Abstract
The present study aimed to reveal the expression changes of complement system activation and complement activation product C3a receptor during acute myocardial infarction. Blood samples were collected from healthy individuals and from patients with coronary artery stenosis or acute myocardial infarction. The subjects received physical examination in hospital between January and July 2015 (n=5). Cytometric bead array was performed to measure the levels of complement system activation product anaphylatoxin C3a, C4a and C5a. Immunohistochemical investigations were performed in tissues of patients who underwent coronary artery bypass grafting between January and July 2015 to detect the expression of C3a receptor. The results of cytometric bead array showed that the content of complement activation products C3a, C4a and C5a in the plasma of patients with coronary artery stenosis and acute myocardial infarction were significantly higher than those of the control group (P<0.01). The results of immunoblotting suggested that the protein expression of C3a receptor in infarct tissues of patients with acute myocardial infarction was significantly higher than that of normal tissues adjacent to the infarcted area (P<0.05). There is complement system activation in patients with acute myocardial infarction. Additionally, the increase in the expression of complement C3a receptor in tissues of infarct area suggested that C3a-C3a receptor signaling pathway may be involved in the development of myocardial infarction.
Keywords: complement system, C3a receptor, acute myocardial infarction
Introduction
Acute myocardial infarction is the most common aorta syndrome with high mortality and acuteness (1,2). Myocardial infarction involves deceptive lumen formation by blood penetration to intima and access to aorta. This could induce fatal complications such as rupture and cardiac tamponade. The typical clinical manifestation is sudden lancination of lower back, where the occurrence does not exceed 14 days (3,4). The main pathology manifests as retrogression of artery medial and infiltration of inflammatory cells (3,5). In mouse, the application of anti-neutrophil cytoplasmic antibody may markedly reduce the occurrence of acute myocardial infarction (6).

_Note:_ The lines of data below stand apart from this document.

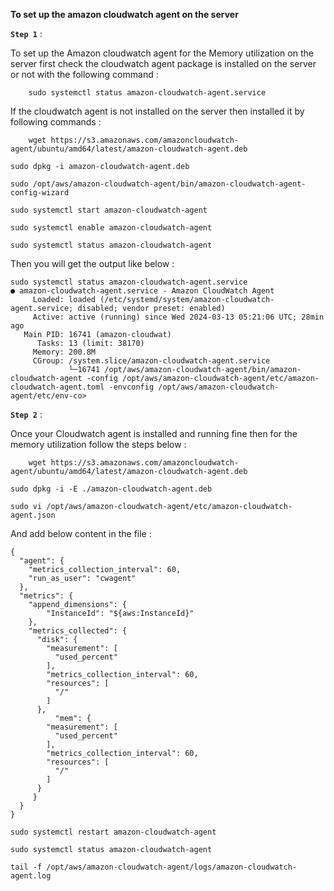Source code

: **To set up the amazon cloudwatch agent on the server** 


**`Step 1`** : 


To set up the Amazon cloudwatch agent for the Memory utilization on the server first check the cloudwatch agent package is installed on the server or not with the following command : 



```
	sudo systemctl status amazon-cloudwatch-agent.service 
```


If the cloudwatch agent is not installed on the server then installed it by following commands :  

```
	wget https://s3.amazonaws.com/amazoncloudwatch-agent/ubuntu/amd64/latest/amazon-cloudwatch-agent.deb
```

```
sudo dpkg -i amazon-cloudwatch-agent.deb
```

```
sudo /opt/aws/amazon-cloudwatch-agent/bin/amazon-cloudwatch-agent-config-wizard
```

```
sudo systemctl start amazon-cloudwatch-agent
```

```
sudo systemctl enable amazon-cloudwatch-agent
```

```
sudo systemctl status amazon-cloudwatch-agent
```

Then you will get the output like below : 

```
sudo systemctl status amazon-cloudwatch-agent.service 
● amazon-cloudwatch-agent.service - Amazon CloudWatch Agent
     Loaded: loaded (/etc/systemd/system/amazon-cloudwatch-agent.service; disabled; vendor preset: enabled)
     Active: active (running) since Wed 2024-03-13 05:21:06 UTC; 28min ago
   Main PID: 16741 (amazon-cloudwat)
      Tasks: 13 (limit: 38170)
     Memory: 200.8M
     CGroup: /system.slice/amazon-cloudwatch-agent.service
             └─16741 /opt/aws/amazon-cloudwatch-agent/bin/amazon-cloudwatch-agent -config /opt/aws/amazon-cloudwatch-agent/etc/amazon-cloudwatch-agent.toml -envconfig /opt/aws/amazon-cloudwatch-agent/etc/env-co>
```

**`Step 2`** :


Once your Cloudwatch agent is installed and running fine then for the memory utilization follow the steps below : 

```
	wget https://s3.amazonaws.com/amazoncloudwatch-agent/ubuntu/amd64/latest/amazon-cloudwatch-agent.deb
```


```
sudo dpkg -i -E ./amazon-cloudwatch-agent.deb
```


```
sudo vi /opt/aws/amazon-cloudwatch-agent/etc/amazon-cloudwatch-agent.json
```

And add below content in the file : 

```
{
  "agent": {
    "metrics_collection_interval": 60,
    "run_as_user": "cwagent"
  },
  "metrics": {
    "append_dimensions": {
        "InstanceId": "${aws:InstanceId}"
    },
    "metrics_collected": {
      "disk": {
        "measurement": [
          "used_percent"
        ],
        "metrics_collection_interval": 60,
        "resources": [
          "/"
        ]
      },
          "mem": {
        "measurement": [
          "used_percent"
        ],
        "metrics_collection_interval": 60,
        "resources": [
          "/"
        ]
      }
     }
  }
}

```



```
sudo systemctl restart amazon-cloudwatch-agent
```

```
sudo systemctl status amazon-cloudwatch-agent
```

```
tail -f /opt/aws/amazon-cloudwatch-agent/logs/amazon-cloudwatch-agent.log
```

Results of a previous study showed that activation of the complement system resulted in the collection of inflammatory cells on the diseased region (7). The mouse model with coronary artery stenosis demonstrated that there is complement system activation (8–11). However, the mechanism of the complement system in acute myocardial infarction remains to be determined. The aim of the present study was to study the complement system activation and complement C3a receptor expression in patients with acute myocardial infarction. The present study provided a theoretical basis for the investigation of anaphylatoxin C3a and the function of its recptor during acute myocardial infarction.
Materials and methods
Clinical blood samples
Five patients who accepted ascending aorta replacement operation and five patients with coronary artery stenosis before operation were collected in our hospital between January and July 2015 as per ethics approval of the 254th Hospital of PLA. The average ages of the subjects ranged from 55±6.54 to 49.4±3.2 years. The diagnostic criteria of acute myocardial infarction were as follows: CT angiography showed that dissection diaphragm divided aorta into true lumen and false lumen (3). The diagnostic criteria of coronary artery stenosis were the pathological expansion of abdominal aorta exceeding 50% of normal blood vessel diameter (12). All the patients underwent preoperative examination including ultrasonic cardiogram and signed informed consent after postoperative pathology identification. The blood preparations were collected in EDTA anticoagulative tube, which was kept at 4°C for transient preservation. The supernatant was removed within 8 h and stored at −80°C.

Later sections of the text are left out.